Task item: Tell me how many lines in the entries below contain the word "analysis"; reply with the number and nothing else.

Information shown:

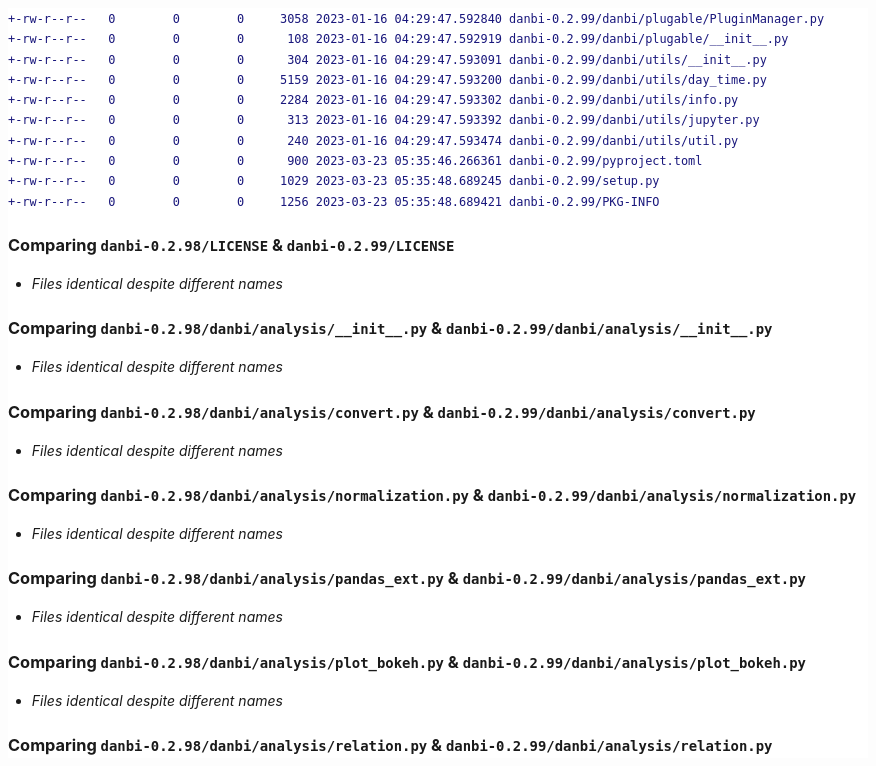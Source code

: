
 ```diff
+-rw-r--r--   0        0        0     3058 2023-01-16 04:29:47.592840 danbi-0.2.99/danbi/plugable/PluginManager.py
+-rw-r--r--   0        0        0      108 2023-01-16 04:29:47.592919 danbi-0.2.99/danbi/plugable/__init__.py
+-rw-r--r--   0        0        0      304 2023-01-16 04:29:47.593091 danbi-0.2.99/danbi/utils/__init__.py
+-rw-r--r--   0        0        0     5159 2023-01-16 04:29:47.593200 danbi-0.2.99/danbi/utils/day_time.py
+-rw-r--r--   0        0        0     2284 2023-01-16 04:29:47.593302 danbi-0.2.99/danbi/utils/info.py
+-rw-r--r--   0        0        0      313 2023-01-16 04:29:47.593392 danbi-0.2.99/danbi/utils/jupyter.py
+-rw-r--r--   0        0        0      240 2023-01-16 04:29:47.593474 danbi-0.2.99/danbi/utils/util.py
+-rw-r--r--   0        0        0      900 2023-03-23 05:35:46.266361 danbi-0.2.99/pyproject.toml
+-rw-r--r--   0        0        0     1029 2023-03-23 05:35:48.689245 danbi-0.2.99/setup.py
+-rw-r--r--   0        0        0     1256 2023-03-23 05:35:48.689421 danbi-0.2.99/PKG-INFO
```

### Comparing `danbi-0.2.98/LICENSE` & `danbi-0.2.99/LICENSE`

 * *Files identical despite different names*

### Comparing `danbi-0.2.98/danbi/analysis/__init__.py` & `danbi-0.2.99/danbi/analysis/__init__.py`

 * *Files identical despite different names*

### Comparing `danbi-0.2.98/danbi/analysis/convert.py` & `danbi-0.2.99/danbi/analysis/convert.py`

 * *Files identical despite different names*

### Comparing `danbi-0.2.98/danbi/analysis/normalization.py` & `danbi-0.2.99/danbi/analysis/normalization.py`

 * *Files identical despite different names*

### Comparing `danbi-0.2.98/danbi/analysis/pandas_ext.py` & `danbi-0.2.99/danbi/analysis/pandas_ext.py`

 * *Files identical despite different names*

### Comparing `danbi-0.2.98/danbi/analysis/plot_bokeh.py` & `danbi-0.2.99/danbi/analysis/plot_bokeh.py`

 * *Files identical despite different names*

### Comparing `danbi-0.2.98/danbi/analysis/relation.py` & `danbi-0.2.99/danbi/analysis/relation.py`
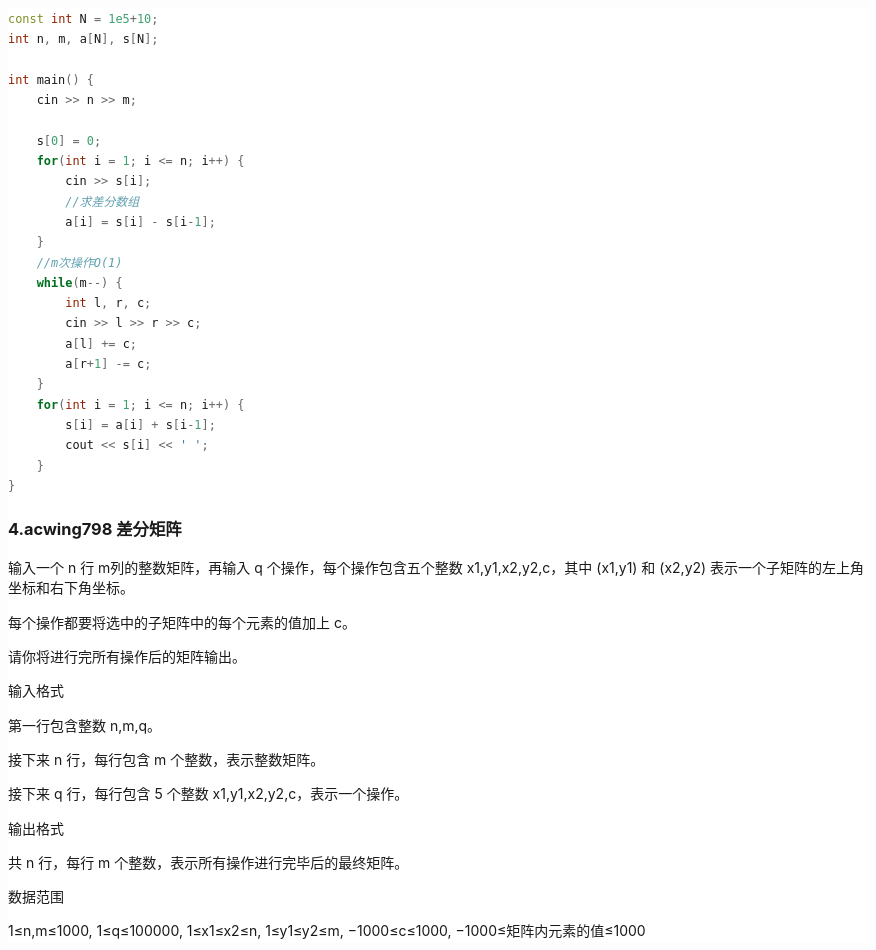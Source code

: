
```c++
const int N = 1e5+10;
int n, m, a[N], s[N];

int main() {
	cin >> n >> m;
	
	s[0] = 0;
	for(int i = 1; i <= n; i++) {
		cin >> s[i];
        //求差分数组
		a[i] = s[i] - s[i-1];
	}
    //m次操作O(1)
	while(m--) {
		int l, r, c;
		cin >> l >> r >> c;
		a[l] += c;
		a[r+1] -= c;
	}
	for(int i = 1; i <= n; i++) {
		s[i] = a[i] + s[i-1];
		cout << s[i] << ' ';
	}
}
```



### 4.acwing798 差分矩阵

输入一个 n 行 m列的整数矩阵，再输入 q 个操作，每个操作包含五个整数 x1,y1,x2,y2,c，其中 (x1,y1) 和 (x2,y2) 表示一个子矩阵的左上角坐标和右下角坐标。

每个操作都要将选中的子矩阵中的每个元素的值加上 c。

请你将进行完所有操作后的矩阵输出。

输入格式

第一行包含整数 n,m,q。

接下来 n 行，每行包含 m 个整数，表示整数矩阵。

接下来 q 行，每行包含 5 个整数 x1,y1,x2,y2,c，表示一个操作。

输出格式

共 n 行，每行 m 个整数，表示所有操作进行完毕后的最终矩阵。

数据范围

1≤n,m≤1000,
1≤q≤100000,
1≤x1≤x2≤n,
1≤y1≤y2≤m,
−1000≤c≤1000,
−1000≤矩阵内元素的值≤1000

Result below: 6